▶ _Work item_
Please output every line of the material as it stands, without the pictures.

▶ _Records_
────

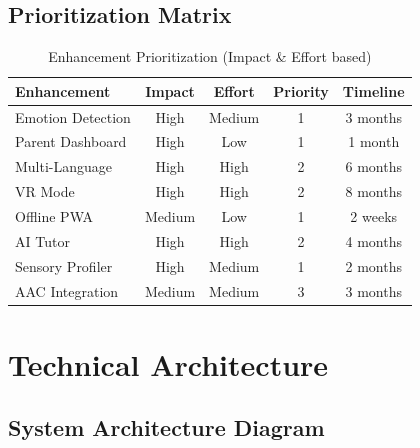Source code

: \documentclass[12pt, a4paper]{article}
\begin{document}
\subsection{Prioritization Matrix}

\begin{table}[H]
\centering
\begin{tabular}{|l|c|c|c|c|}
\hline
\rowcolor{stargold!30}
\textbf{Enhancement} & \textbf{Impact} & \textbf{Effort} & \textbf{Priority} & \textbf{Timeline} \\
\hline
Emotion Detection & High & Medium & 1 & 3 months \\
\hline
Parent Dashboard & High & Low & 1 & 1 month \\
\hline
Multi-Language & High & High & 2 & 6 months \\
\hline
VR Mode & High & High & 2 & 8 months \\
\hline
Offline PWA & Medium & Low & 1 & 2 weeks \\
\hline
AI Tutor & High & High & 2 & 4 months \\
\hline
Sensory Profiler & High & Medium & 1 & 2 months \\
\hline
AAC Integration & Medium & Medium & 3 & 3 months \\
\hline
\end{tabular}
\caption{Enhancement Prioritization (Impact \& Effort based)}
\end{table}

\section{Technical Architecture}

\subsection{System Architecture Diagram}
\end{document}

────

▶ _Output for this task_
Source code

: \documentclass[12pt, a4paper]{article}
\begin{document}
\subsection{Prioritization Matrix}

\begin{table}[H]
\centering
\begin{tabular}{|l|c|c|c|c|}
\hline
\rowcolor{stargold!30}
\textbf{Enhancement} & \textbf{Impact} & \textbf{Effort} & \textbf{Priority} & \textbf{Timeline} \\
\hline
Emotion Detection & High & Medium & 1 & 3 months \\
\hline
Parent Dashboard & High & Low & 1 & 1 month \\
\hline
Multi-Language & High & High & 2 & 6 months \\
\hline
VR Mode & High & High & 2 & 8 months \\
\hline
Offline PWA & Medium & Low & 1 & 2 weeks \\
\hline
AI Tutor & High & High & 2 & 4 months \\
\hline
Sensory Profiler & High & Medium & 1 & 2 months \\
\hline
AAC Integration & Medium & Medium & 3 & 3 months \\
\hline
\end{tabular}
\caption{Enhancement Prioritization (Impact \& Effort based)}
\end{table}

\section{Technical Architecture}

\subsection{System Architecture Diagram}
\end{document}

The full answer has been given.